高校・大学・語学の海外留学で進路を支援する学習塾のネットワーク【ISC留学net】

お気軽にお問い合わせください。(ISC留学net本部)

050-3786-0602

大場代表
ISC留学net代表兼LHE取締役会長
大場 規之OBA, Noriyuki
毎月10日更新

ナガサキ

 

昨日8月9日は長崎原爆の日でした。
この日は私にとって一つの思い出の日です。

私の息子が高校1年の夏休みに九州への一人旅をした際に、長崎のユースホステルに宿泊をしたのがこの原爆投下の日だったとのこと。そこには、海外から多くの若者が“ナガサキ”のことを知りたいと旅で集まって来ていたそうです。
息子は当時、原爆の事には全く関心が無かったようですが、世界からそうして若者が集まってきている事、そして、国は違えども皆が原爆や戦争のことについて英語で様々な情報交換や意見交換をしている光景がとても印象的だったようで、英語力が十分でなくて会話にほとんど参加できない自分を恥じて、その旅から帰って来るや否や「留学をしたい」と言い出したのです。
それまでは、大学で留学をしたいと言っていた息子でしたが、そのことがきっかけで高校留学をすることに急きょ方向転換をしたのです。その後、日本の大学に在籍しながらタイの大学に留学するなど、今でも海外の学生達との交流に関わっています。英語力の上達はさほどではないようですが・・・(涙&笑)
8月9日のナガサキの日を迎えるたびに、息子の転機となったその夏を思い返すのです。

そんな思い出のある“ナガサキ”の事ですので、ここ数日様々なメディアを通じて見聞きする戦争や原爆の話が、より一層心に沁みて来ます。
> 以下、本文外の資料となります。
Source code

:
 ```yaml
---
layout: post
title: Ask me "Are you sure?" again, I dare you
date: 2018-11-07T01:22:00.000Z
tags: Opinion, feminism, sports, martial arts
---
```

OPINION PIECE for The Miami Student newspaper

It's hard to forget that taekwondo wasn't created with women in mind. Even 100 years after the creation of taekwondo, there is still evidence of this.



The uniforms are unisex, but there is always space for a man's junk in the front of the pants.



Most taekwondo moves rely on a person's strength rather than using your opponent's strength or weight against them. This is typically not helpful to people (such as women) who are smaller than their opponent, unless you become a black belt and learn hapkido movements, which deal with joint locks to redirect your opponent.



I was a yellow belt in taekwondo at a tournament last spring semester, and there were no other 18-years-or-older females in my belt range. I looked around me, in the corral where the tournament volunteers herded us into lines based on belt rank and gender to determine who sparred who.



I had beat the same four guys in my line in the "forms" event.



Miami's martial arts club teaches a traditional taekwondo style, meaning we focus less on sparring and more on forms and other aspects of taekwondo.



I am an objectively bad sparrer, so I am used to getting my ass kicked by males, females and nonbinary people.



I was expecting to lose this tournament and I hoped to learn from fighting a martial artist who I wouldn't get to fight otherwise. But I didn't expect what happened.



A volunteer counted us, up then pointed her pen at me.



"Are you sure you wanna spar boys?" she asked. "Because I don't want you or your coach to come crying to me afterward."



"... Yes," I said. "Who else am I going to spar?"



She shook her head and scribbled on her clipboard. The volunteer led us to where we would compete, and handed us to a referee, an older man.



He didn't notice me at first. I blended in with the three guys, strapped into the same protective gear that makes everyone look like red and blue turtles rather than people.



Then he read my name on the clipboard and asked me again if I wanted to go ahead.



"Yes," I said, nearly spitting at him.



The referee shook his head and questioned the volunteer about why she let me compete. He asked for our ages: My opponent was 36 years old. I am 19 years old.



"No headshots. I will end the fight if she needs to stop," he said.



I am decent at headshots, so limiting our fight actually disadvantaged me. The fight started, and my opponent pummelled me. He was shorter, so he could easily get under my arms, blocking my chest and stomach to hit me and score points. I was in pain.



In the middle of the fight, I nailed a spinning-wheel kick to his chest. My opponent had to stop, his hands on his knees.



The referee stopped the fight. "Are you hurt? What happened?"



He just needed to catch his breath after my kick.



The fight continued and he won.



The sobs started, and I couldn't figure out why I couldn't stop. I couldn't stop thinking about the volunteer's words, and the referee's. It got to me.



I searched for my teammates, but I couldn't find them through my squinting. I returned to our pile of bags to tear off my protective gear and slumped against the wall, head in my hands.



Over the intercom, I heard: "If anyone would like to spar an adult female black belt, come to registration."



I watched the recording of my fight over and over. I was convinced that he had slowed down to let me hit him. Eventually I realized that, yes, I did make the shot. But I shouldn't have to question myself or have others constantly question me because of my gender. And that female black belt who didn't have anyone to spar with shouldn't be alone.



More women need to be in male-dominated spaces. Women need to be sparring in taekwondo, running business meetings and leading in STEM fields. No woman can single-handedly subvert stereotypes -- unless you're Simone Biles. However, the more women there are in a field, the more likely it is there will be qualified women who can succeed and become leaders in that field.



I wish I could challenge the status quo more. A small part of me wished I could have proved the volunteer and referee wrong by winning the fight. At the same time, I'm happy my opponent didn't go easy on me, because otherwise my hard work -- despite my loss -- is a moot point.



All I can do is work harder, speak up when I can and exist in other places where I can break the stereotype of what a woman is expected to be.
「長崎原爆の日」の平和祈念式典で「平和への誓い」を読み上げる被爆者代表の選出方法として、長崎市は初めて公募をしました。そこで選ばれたのが、被爆した長崎を撮った写真4千枚超を集めたり調べたりした同市在住の深堀好敏さん(88歳)。
昨夜のニュース番組で放送された深堀さんの「平和への誓い」と、それまでの活動についてのドキュメンタリーを見ましたが、涙しながらご覧になられた方も多かったのではないかと思います。16歳の時に爆心地から約3.5キロの学徒動員先で被爆した経験や、収拾した「写真の持つ強い力」。昨夜の映像が焼き付いています。
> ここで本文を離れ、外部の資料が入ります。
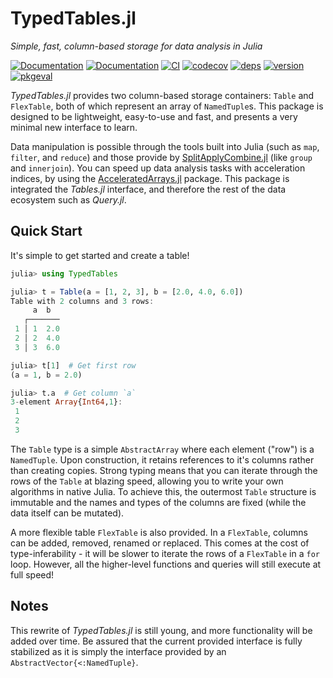 # TypedTables.jl

*Simple, fast, column-based storage for data analysis in Julia*

[![Documentation](https://img.shields.io/badge/docs-stable-blue.svg)](https://JuliaData.github.io/TypedTables.jl/stable)
[![Documentation](https://img.shields.io/badge/docs-latest-blue.svg)](https://JuliaData.github.io/TypedTables.jl/dev)
[![CI](https://github.com/JuliaData/TypedTables.jl/workflows/CI/badge.svg)](https://github.com/JuliaData/TypedTables.jl/actions?query=workflow%3ACI)
[![codecov](https://codecov.io/gh/JuliaData/TypedTables.jl/branch/master/graph/badge.svg)](https://codecov.io/gh/JuliaData/TypedTables.jl)
[![deps](https://juliahub.com/docs/TypedTables/deps.svg)](https://juliahub.com/ui/Packages/TypedTables/NU69s?t=2)
[![version](https://juliahub.com/docs/TypedTables/version.svg)](https://juliahub.com/ui/Packages/TypedTables/NU69s)
[![pkgeval](https://juliahub.com/docs/TypedTables/pkgeval.svg)](https://juliahub.com/ui/Packages/TypedTables/NU69s)


*TypedTables.jl* provides two column-based storage containers: `Table` and `FlexTable`, both of which
represent an array of `NamedTuple`s. This package is designed to be lightweight,
easy-to-use and fast, and presents a very minimal new interface to learn.

Data manipulation is possible through the tools built into Julia (such as `map`, `filter`,
and `reduce`) and those provide by [SplitApplyCombine.jl](https://github.com/JuliaData/SplitApplyCombine.jl)
(like `group` and `innerjoin`). You can speed up data analysis tasks with acceleration indices, by using the [AcceleratedArrays.jl](https://github.com/andyferris/AcceleratedArrays.jl) package. This package is integrated the *Tables.jl* interface, and therefore the rest of
the data ecosystem such as *Query.jl*.

## Quick Start

It's simple to get started and create a table!

```julia
julia> using TypedTables

julia> t = Table(a = [1, 2, 3], b = [2.0, 4.0, 6.0])
Table with 2 columns and 3 rows:
     a  b
   ┌───────
 1 │ 1  2.0
 2 │ 2  4.0
 3 │ 3  6.0

julia> t[1]  # Get first row
(a = 1, b = 2.0)

julia> t.a  # Get column `a`
3-element Array{Int64,1}:
 1
 2
 3
```

The `Table` type is a simple `AbstractArray` where each element ("row") is a `NamedTuple`.
Upon construction, it retains references to it's columns rather than creating copies.
Strong typing means that you can iterate through the rows of the `Table` at blazing speed,
allowing you to write your own algorithms in native Julia. To achieve this, the outermost
`Table` structure is immutable and the names and types of the columns are fixed (while the
data itself can be mutated).

A more flexible table `FlexTable` is also provided. In a `FlexTable`, columns can be added, removed,
renamed or replaced. This comes at the cost of type-inferability - it will be slower to iterate the
rows of a `FlexTable` in a `for` loop. However, all the higher-level functions and queries will
still execute at full speed!

## Notes

This rewrite of *TypedTables.jl* is still young, and more functionality will be added
over time. Be assured that the current provided interface is fully stabilized as it is
simply the interface provided by an `AbstractVector{<:NamedTuple}`.
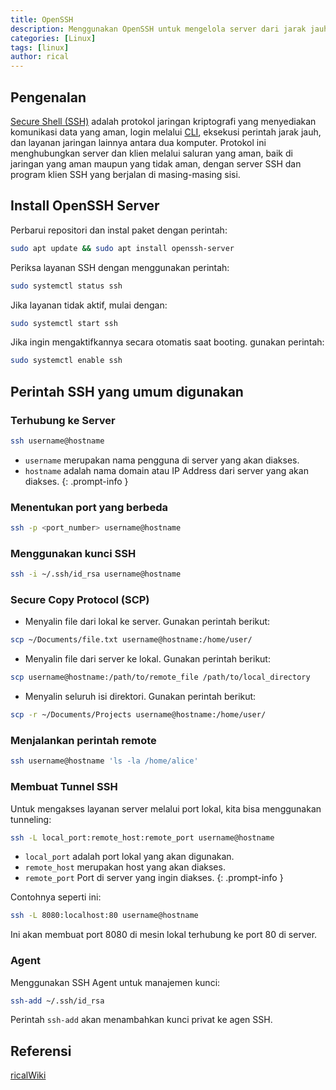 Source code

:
 ```yaml
---
title: OpenSSH
description: Menggunakan OpenSSH untuk mengelola server dari jarak jauh. OpenSSH menggantikan protokol lama yang tidak aman seperti Telnet dan FTP, melindungi data dan kredensial selama transmisi.
categories: [Linux]
tags: [linux]
author: rical
---
```


## Pengenalan
[Secure Shell (SSH)](https://id.wikipedia.org/wiki/Secure_Shell) adalah protokol jaringan kriptografi yang menyediakan komunikasi data yang aman, login melalui [CLI](https://id.wikipedia.org/wiki/Antarmuka_baris_perintah), eksekusi perintah jarak jauh, dan layanan jaringan lainnya antara dua komputer. Protokol ini menghubungkan server dan klien melalui saluran yang aman, baik di jaringan yang aman maupun yang tidak aman, dengan server SSH dan program klien SSH yang berjalan di masing-masing sisi.

## Install OpenSSH Server
Perbarui repositori dan instal paket dengan perintah:
```bash
sudo apt update && sudo apt install openssh-server
```

Periksa layanan SSH dengan menggunakan perintah:
```bash
sudo systemctl status ssh
```

Jika layanan tidak aktif, mulai dengan:
```bash
sudo systemctl start ssh
```

Jika ingin mengaktifkannya secara otomatis saat booting. gunakan perintah:
```bash
sudo systemctl enable ssh
```

## Perintah SSH yang umum digunakan
### Terhubung ke Server
```bash
ssh username@hostname
```

> 
- `username` merupakan nama pengguna di server yang akan diakses.
- `hostname` adalah nama domain atau IP Address dari server yang akan diakses.
{: .prompt-info }

###  Menentukan port yang berbeda
```bash
ssh -p <port_number> username@hostname
```

### Menggunakan kunci SSH
```bash
ssh -i ~/.ssh/id_rsa username@hostname
```

### Secure Copy Protocol (SCP)
- Menyalin file dari lokal ke server. Gunakan perintah berikut:
```bash
scp ~/Documents/file.txt username@hostname:/home/user/
```

- Menyalin file dari server ke lokal. Gunakan perintah berikut:
```bash
scp username@hostname:/path/to/remote_file /path/to/local_directory
```

- Menyalin seluruh isi direktori. Gunakan perintah berikut:
```bash
scp -r ~/Documents/Projects username@hostname:/home/user/
```

### Menjalankan perintah remote
```bash
ssh username@hostname 'ls -la /home/alice'
```

### Membuat Tunnel SSH
Untuk mengakses layanan server melalui port lokal, kita bisa menggunakan tunneling:
```bash
ssh -L local_port:remote_host:remote_port username@hostname
```

>
- `local_port` adalah port lokal yang akan digunakan.
- `remote_host` merupakan host yang akan diakses.
- `remote_port` Port di server 	yang ingin diakses.
{: .prompt-info }

Contohnya seperti ini:
```bash
ssh -L 8080:localhost:80 username@hostname
```

Ini akan membuat port 8080 di mesin lokal terhubung ke port 80 di server.

### Agent
Menggunakan SSH Agent untuk manajemen kunci:
```bash
ssh-add ~/.ssh/id_rsa
```

Perintah `ssh-add` akan menambahkan kunci privat ke agen SSH.

## Referensi
[ricalWiki](https://risnandapascal.github.io/ricalwiki.html) 	

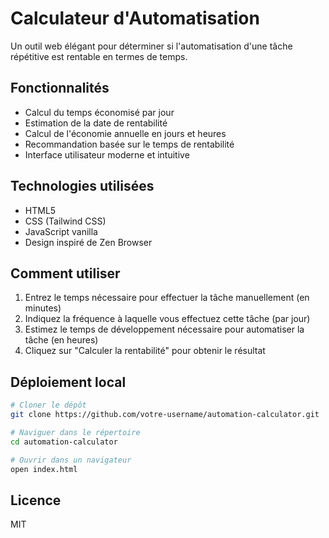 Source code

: # Calculateur d'Automatisation

Un outil web élégant pour déterminer si l'automatisation d'une tâche répétitive est rentable en termes de temps.

## Fonctionnalités

- Calcul du temps économisé par jour
- Estimation de la date de rentabilité
- Calcul de l'économie annuelle en jours et heures
- Recommandation basée sur le temps de rentabilité
- Interface utilisateur moderne et intuitive

## Technologies utilisées

- HTML5
- CSS (Tailwind CSS)
- JavaScript vanilla
- Design inspiré de Zen Browser

## Comment utiliser

1. Entrez le temps nécessaire pour effectuer la tâche manuellement (en minutes)
2. Indiquez la fréquence à laquelle vous effectuez cette tâche (par jour)
3. Estimez le temps de développement nécessaire pour automatiser la tâche (en heures)
4. Cliquez sur "Calculer la rentabilité" pour obtenir le résultat

## Déploiement local

```bash
# Cloner le dépôt
git clone https://github.com/votre-username/automation-calculator.git

# Naviguer dans le répertoire
cd automation-calculator

# Ouvrir dans un navigateur
open index.html
```

## Licence

MIT

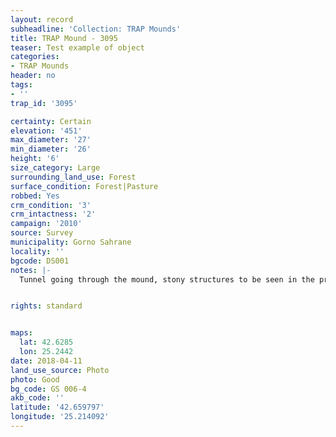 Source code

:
```yaml
---
layout: record
subheadline: 'Collection: TRAP Mounds'
title: TRAP Mound - 3095
teaser: Test example of object
categories:
- TRAP Mounds
header: no
tags:
- ''
trap_id: '3095'

certainty: Certain
elevation: '451'
max_diameter: '27'
min_diameter: '26'
height: '6'
size_category: Large
surrounding_land_use: Forest
surface_condition: Forest|Pasture
robbed: Yes
crm_condition: '3'
crm_intactness: '2'
campaign: '2010'
source: Survey
municipality: Gorno Sahrane
locality: ''
bgcode: DS001
notes: |-
  Tunnel going through the mound, stony structures to be seen in the profile.


rights: standard


maps:
  lat: 42.6285
  lon: 25.2442
date: 2018-04-11
land_use_source: Photo
photo: Good
bg_code: GS 006-4
akb_code: ''
latitude: '42.659797'
longitude: '25.214092'
---
```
そして今朝のラジオでは、長崎で被爆し、その後愛知県に移り住んだ高井ツタエさん(78歳)のインタビューが放送され、“原爆被害者への偏見と差別”が、どんなに惨いかということを、夏の晴天の朝、車を運転しながら心に刻みました。
被爆者であることを、夫や子供達、そして孫たちにも隠し通して生きて来なければならなかった現実が、原爆や戦争の悲惨さだけではなく、“ヒト”の怖さをも、淡々とした語りから強烈なメッセージとして受け取りました。そして、それは、6年前の東日本大震災でも“フクシマ”からの避難者に向けられた偏見や差別も思い出させるものでした。
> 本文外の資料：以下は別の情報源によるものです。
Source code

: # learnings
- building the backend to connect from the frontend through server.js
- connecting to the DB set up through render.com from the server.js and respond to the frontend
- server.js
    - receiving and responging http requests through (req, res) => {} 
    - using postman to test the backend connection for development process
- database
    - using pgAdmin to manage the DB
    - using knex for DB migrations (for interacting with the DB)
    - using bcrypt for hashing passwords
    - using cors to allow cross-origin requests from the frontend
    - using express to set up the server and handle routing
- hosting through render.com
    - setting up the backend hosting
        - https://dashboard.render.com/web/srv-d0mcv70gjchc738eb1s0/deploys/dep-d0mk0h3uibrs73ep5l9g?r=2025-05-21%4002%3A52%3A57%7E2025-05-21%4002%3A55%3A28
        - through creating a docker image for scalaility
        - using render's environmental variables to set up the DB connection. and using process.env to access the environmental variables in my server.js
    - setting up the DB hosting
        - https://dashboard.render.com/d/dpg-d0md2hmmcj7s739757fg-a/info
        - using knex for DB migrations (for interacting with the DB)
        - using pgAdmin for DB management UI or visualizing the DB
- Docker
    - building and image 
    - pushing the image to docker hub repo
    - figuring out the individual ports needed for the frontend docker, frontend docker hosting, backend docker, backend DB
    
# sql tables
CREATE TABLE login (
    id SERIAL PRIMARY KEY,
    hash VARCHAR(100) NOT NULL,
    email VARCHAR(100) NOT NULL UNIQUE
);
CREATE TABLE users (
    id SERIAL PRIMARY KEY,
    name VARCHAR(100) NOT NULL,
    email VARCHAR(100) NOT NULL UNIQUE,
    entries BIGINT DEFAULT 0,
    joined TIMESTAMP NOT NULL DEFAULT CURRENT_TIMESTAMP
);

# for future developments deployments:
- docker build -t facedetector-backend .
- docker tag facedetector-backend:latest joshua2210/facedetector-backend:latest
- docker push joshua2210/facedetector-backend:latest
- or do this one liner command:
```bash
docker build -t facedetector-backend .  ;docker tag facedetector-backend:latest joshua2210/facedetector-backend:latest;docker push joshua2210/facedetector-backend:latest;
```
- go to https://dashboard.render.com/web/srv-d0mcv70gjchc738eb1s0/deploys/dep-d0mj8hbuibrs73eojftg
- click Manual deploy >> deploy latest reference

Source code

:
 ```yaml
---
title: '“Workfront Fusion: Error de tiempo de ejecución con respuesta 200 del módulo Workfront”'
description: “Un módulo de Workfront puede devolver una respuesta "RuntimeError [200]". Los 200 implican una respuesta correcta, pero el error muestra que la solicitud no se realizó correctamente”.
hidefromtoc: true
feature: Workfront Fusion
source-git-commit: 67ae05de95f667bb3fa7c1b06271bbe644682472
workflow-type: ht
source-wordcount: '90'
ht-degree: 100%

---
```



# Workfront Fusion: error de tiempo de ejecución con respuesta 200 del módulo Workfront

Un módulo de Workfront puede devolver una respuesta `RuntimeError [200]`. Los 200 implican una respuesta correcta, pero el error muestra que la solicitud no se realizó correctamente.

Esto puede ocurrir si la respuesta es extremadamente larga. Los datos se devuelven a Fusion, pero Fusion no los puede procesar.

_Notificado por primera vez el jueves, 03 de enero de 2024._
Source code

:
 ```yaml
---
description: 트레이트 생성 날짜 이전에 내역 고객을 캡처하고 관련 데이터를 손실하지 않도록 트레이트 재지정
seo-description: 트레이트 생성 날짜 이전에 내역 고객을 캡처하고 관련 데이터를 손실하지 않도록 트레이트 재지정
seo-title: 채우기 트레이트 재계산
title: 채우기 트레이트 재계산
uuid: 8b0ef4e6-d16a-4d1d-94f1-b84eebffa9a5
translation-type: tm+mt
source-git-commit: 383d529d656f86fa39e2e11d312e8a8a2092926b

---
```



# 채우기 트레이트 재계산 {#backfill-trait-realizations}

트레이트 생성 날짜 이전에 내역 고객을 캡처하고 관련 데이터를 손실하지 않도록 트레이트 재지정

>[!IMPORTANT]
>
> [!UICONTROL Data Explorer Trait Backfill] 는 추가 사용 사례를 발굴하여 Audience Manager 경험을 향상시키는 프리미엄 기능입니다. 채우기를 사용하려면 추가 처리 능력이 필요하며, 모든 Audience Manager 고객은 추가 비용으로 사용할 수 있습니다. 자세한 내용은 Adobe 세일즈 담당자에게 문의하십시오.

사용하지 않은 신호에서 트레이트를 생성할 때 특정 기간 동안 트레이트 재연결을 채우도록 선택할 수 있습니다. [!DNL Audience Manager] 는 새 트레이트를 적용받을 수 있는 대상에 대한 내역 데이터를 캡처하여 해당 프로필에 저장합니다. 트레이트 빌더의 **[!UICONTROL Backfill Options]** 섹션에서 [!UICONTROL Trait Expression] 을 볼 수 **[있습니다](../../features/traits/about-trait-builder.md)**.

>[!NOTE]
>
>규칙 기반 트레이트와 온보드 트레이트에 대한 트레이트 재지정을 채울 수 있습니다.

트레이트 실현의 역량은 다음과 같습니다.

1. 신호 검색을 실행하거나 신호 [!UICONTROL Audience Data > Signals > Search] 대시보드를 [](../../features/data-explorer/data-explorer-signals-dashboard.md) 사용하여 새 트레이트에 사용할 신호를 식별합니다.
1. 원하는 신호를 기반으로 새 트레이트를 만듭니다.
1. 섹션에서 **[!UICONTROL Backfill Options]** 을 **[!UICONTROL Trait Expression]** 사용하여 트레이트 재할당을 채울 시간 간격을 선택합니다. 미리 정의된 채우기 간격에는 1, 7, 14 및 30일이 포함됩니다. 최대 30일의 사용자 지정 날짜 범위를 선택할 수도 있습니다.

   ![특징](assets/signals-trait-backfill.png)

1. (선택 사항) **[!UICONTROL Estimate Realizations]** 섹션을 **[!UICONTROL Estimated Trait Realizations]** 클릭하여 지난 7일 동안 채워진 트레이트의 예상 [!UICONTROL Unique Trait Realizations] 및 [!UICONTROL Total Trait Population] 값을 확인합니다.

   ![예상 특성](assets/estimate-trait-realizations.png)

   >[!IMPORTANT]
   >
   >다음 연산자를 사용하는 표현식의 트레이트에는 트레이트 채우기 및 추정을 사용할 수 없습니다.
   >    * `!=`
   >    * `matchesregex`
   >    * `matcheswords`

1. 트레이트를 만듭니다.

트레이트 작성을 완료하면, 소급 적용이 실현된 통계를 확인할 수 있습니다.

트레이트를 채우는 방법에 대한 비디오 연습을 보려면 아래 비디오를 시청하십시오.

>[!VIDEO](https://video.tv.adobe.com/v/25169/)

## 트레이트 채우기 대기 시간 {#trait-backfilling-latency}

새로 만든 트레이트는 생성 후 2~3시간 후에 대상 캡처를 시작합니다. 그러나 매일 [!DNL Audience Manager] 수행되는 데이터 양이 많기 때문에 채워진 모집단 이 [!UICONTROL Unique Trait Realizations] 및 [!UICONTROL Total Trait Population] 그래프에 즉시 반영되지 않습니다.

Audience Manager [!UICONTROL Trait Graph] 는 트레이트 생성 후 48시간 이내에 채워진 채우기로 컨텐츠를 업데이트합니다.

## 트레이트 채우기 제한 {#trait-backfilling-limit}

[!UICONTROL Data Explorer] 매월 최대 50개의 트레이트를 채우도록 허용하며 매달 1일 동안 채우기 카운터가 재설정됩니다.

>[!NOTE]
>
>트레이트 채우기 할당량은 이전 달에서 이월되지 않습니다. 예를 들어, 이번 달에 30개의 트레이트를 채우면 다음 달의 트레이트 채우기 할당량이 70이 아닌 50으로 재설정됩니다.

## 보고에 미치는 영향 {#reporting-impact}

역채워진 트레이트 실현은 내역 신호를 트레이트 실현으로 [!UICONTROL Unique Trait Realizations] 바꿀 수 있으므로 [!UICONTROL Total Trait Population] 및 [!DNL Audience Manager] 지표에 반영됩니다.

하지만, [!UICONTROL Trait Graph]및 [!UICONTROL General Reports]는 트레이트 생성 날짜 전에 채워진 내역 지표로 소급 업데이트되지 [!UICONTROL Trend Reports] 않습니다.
こうして、戦争や原爆、被爆の真の恐ろしさを直接伝えてくださる方々は年々減少し、いずれはいなくなってしまう事は自然の摂理としてやむを得ないことですが、それが無くなってしまった時に、後世に本当に伝えられるのか、とても心配になりました。
88歳というご高齢で、暑い中、演壇にも付き添い者に付き添われて登壇された深堀好敏さん。公募に応募されたのも、“今自分たちが伝えなければ誰もいなくなってしまう”という危機感からなのでしょう。
戦争を起こすのも人、核爆弾や化学兵器を作り使うのも人、被害を受けるのも人、そこで生じる差別や偏見も人。
醜い歴史が繰り返されないことを願うだけです。